» Action item
All lines from the one containing "3. Test your changes" down to the final line of the entries below: return them exactly.

» Listed records
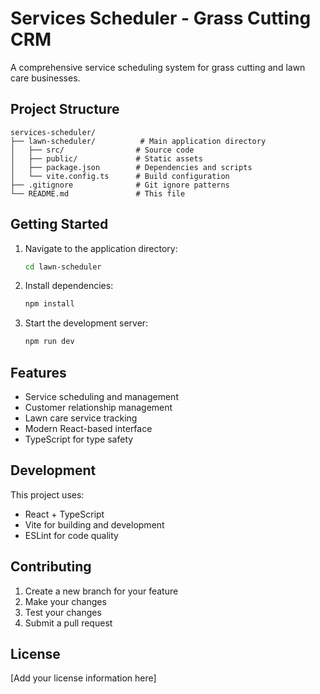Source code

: # Services Scheduler - Grass Cutting CRM

A comprehensive service scheduling system for grass cutting and lawn care businesses.

## Project Structure

```
services-scheduler/
├── lawn-scheduler/          # Main application directory
│   ├── src/                # Source code
│   ├── public/             # Static assets
│   ├── package.json        # Dependencies and scripts
│   └── vite.config.ts      # Build configuration
├── .gitignore              # Git ignore patterns
└── README.md               # This file
```

## Getting Started

1. Navigate to the application directory:
   ```bash
   cd lawn-scheduler
   ```

2. Install dependencies:
   ```bash
   npm install
   ```

3. Start the development server:
   ```bash
   npm run dev
   ```

## Features

- Service scheduling and management
- Customer relationship management
- Lawn care service tracking
- Modern React-based interface
- TypeScript for type safety

## Development

This project uses:
- React + TypeScript
- Vite for building and development
- ESLint for code quality

## Contributing

1. Create a new branch for your feature
2. Make your changes
3. Test your changes
4. Submit a pull request

## License

[Add your license information here]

» Answer box
3. Test your changes
4. Submit a pull request

## License

[Add your license information here]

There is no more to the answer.